The spec of ServiceDiscoveryListener 
(http://java.sun.com/products/jini/2.1/doc/api/net/jini/lookup/ServiceDiscoveryListener.html) 
talks a lot about these cases.

I've used multiple lookup services for redundancy problems and failure 
of one shouldn't result in a registered service becoming 'invisible' if 
the others were still reachable.

Regards,
-- 
Mark

Re: Problem with SDM/LookupCache when LUS unavailable

Posted by Patrick Wright <pd...@gmail.com>.
>> Well actually that seems OK with me assuming that the SDM also has a
>> registration with LUS-2. The SDM implementation does remove all instances
>> associated with LUS-1 from the lookup cache when LUS-1 is discarded, but if
>> the service is also registered with LUS-2 it will maintain in the view
>> provided by the lookup cache.
>
> There is a subtle but important issue here.  If LUS-1 and LUS-2 are both
> active and LUS-2 can see the service advertisement from the LUS-1 machine,
> it will continue to advertise that service, even though the LUS-1 machine is
> unreachable from the client.

Interesting! Didn't realize that.


> You said the LUS-1 machine (and thus associated services) was unreachable.
>  Was that only from the clients perspective, or from the LUS-2 machines
> perspective as well?

LUS-1 was completely unreachable by any machine on the network. Hard
reboot required.

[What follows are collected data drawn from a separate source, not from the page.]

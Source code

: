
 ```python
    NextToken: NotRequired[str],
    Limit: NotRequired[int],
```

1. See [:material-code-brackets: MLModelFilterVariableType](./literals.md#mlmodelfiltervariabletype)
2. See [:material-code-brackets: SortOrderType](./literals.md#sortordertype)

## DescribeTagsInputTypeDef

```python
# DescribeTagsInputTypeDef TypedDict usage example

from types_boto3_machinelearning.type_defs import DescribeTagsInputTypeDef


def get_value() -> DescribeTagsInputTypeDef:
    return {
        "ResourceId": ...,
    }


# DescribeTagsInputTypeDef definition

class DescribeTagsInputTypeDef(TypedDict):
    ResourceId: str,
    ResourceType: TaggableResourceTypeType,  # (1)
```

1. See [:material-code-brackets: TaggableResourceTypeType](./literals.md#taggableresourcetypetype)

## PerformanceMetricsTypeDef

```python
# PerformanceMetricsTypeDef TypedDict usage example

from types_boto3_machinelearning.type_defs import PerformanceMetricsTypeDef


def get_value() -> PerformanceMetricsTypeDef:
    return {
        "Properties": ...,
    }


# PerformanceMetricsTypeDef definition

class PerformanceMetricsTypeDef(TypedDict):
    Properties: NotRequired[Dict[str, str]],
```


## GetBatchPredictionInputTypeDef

Networking hosed.


Thanks
Patrick

Re: Problem with SDM/LookupCache when LUS unavailable

Posted by Gregg Wonderly <ge...@cox.net>.
On Aug 17, 2009, at 5:14 PM, Mark Brouwer wrote:
> Well actually that seems OK with me assuming that the SDM also has a  
> registration with LUS-2. The SDM implementation does remove all  
> instances associated with LUS-1 from the lookup cache when LUS-1 is  
> discarded, but if the service is also registered with LUS-2 it will  
> maintain in the view provided by the lookup cache.

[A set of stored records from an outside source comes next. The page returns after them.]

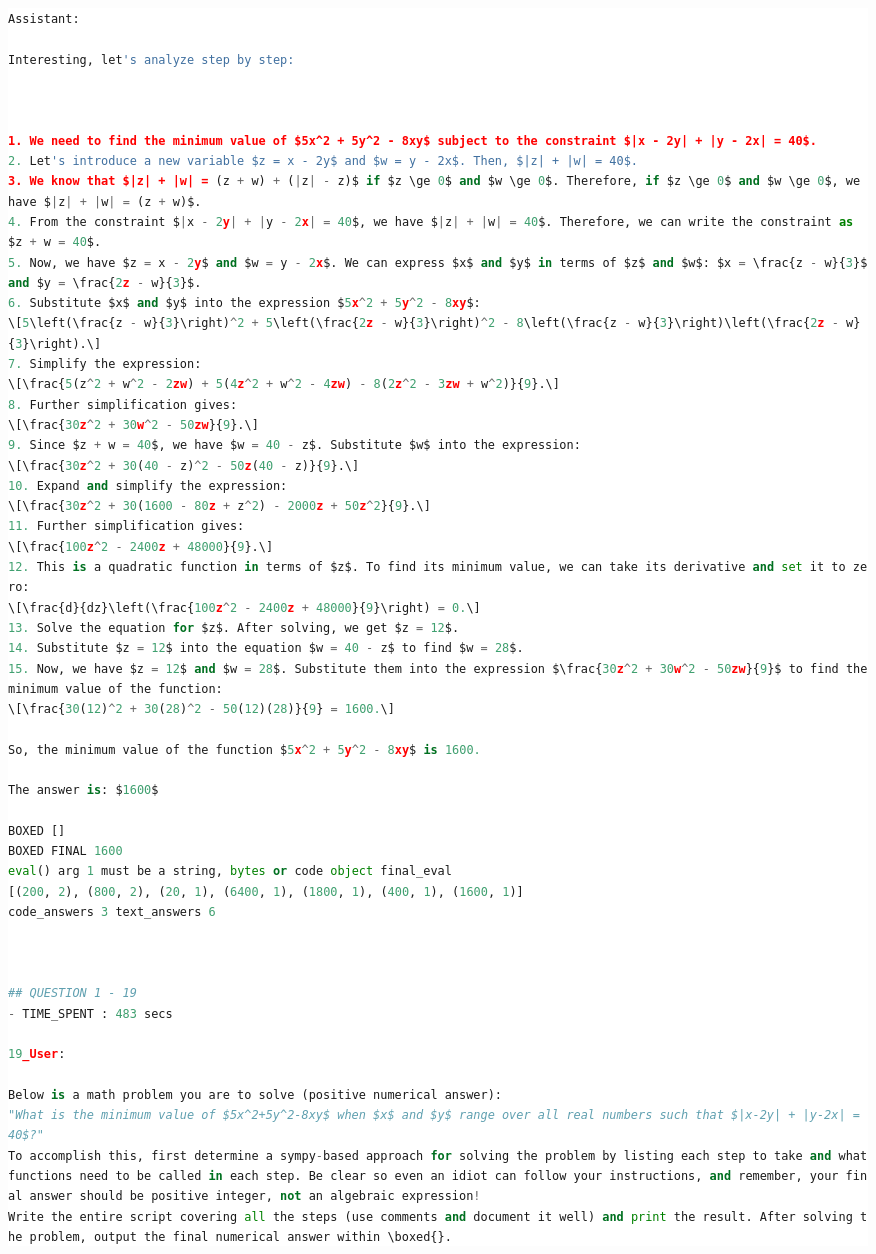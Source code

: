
 ```python
Assistant: 

Interesting, let's analyze step by step:



1. We need to find the minimum value of $5x^2 + 5y^2 - 8xy$ subject to the constraint $|x - 2y| + |y - 2x| = 40$.
2. Let's introduce a new variable $z = x - 2y$ and $w = y - 2x$. Then, $|z| + |w| = 40$.
3. We know that $|z| + |w| = (z + w) + (|z| - z)$ if $z \ge 0$ and $w \ge 0$. Therefore, if $z \ge 0$ and $w \ge 0$, we have $|z| + |w| = (z + w)$.
4. From the constraint $|x - 2y| + |y - 2x| = 40$, we have $|z| + |w| = 40$. Therefore, we can write the constraint as $z + w = 40$.
5. Now, we have $z = x - 2y$ and $w = y - 2x$. We can express $x$ and $y$ in terms of $z$ and $w$: $x = \frac{z - w}{3}$ and $y = \frac{2z - w}{3}$.
6. Substitute $x$ and $y$ into the expression $5x^2 + 5y^2 - 8xy$:
\[5\left(\frac{z - w}{3}\right)^2 + 5\left(\frac{2z - w}{3}\right)^2 - 8\left(\frac{z - w}{3}\right)\left(\frac{2z - w}{3}\right).\]
7. Simplify the expression:
\[\frac{5(z^2 + w^2 - 2zw) + 5(4z^2 + w^2 - 4zw) - 8(2z^2 - 3zw + w^2)}{9}.\]
8. Further simplification gives:
\[\frac{30z^2 + 30w^2 - 50zw}{9}.\]
9. Since $z + w = 40$, we have $w = 40 - z$. Substitute $w$ into the expression:
\[\frac{30z^2 + 30(40 - z)^2 - 50z(40 - z)}{9}.\]
10. Expand and simplify the expression:
\[\frac{30z^2 + 30(1600 - 80z + z^2) - 2000z + 50z^2}{9}.\]
11. Further simplification gives:
\[\frac{100z^2 - 2400z + 48000}{9}.\]
12. This is a quadratic function in terms of $z$. To find its minimum value, we can take its derivative and set it to zero:
\[\frac{d}{dz}\left(\frac{100z^2 - 2400z + 48000}{9}\right) = 0.\]
13. Solve the equation for $z$. After solving, we get $z = 12$.
14. Substitute $z = 12$ into the equation $w = 40 - z$ to find $w = 28$.
15. Now, we have $z = 12$ and $w = 28$. Substitute them into the expression $\frac{30z^2 + 30w^2 - 50zw}{9}$ to find the minimum value of the function:
\[\frac{30(12)^2 + 30(28)^2 - 50(12)(28)}{9} = 1600.\]

So, the minimum value of the function $5x^2 + 5y^2 - 8xy$ is 1600.

The answer is: $1600$

BOXED []
BOXED FINAL 1600
eval() arg 1 must be a string, bytes or code object final_eval
[(200, 2), (800, 2), (20, 1), (6400, 1), (1800, 1), (400, 1), (1600, 1)]
code_answers 3 text_answers 6



## QUESTION 1 - 19 
- TIME_SPENT : 483 secs

19_User:

Below is a math problem you are to solve (positive numerical answer):
"What is the minimum value of $5x^2+5y^2-8xy$ when $x$ and $y$ range over all real numbers such that $|x-2y| + |y-2x| = 40$?"
To accomplish this, first determine a sympy-based approach for solving the problem by listing each step to take and what functions need to be called in each step. Be clear so even an idiot can follow your instructions, and remember, your final answer should be positive integer, not an algebraic expression!
Write the entire script covering all the steps (use comments and document it well) and print the result. After solving the problem, output the final numerical answer within \boxed{}.
```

There is a subtle but important issue here.  If LUS-1 and LUS-2 are  
both active and LUS-2 can see the service advertisement from the LUS-1  
machine, it will continue to advertise that service, even though the  
LUS-1 machine is unreachable from the client.

You said the LUS-1 machine (and thus associated services) was  
unreachable.  Was that only from the clients perspective, or from the  
LUS-2 machines perspective as well?

Gregg Wonderly

Re: Problem with SDM/LookupCache when LUS unavailable

Posted by Patrick Wright <pd...@gmail.com>.
Hi Mark

> From the above it is not completely clear whether LUS-1 and LUS-2 were
> running on the same server, bound to the same IP number or that only LUS-1
> was affected by the firewall update and that LUS-2 is on a different server
> or bound to another IP number and not affacted by the firewall update.

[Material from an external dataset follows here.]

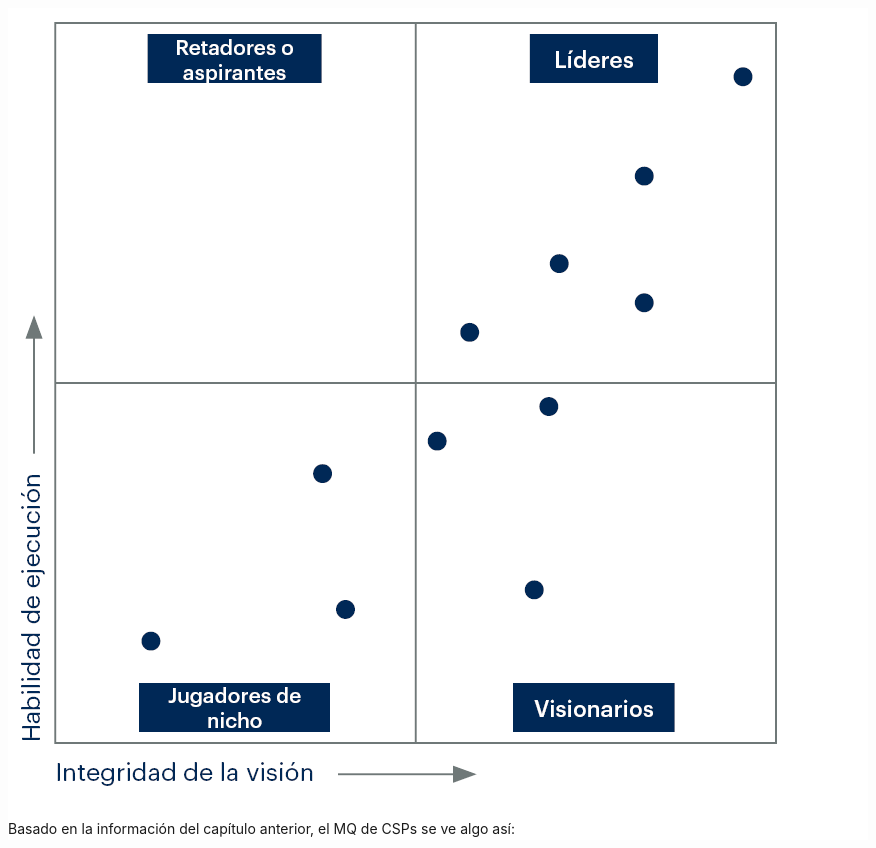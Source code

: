 ![de6a78018cf04f3765e399105c355ad9.png](de6a78018cf04f3765e399105c355ad9.png)

Basado en la información del capítulo anterior, el MQ de CSPs se ve algo así:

They were running on two different servers.

>
> Also what went exactly wrong with the firewall update, was nothing reachable
> or was it that just certain services were blocked.

>From my understanding of the situation, an admin loaded changes to
iptables config and the box where LUS-1 was running was thereafter
completely unreachable until a hard reboot.


> What was exactly misconfigured with the firewall update. What if the event
> registration fails because certain ports being blocked, while multicast and
> unicast discovery is allowed through the firewall.

I don't know the details, but know enough to say that the box was
unreachable over the network until it was rebooted with the prior
iptables config.


>
> At INFO level for net.jini.lookup.ServiceDiscoveryManager a failure of lease
> creation or renewal should be visible in the logs.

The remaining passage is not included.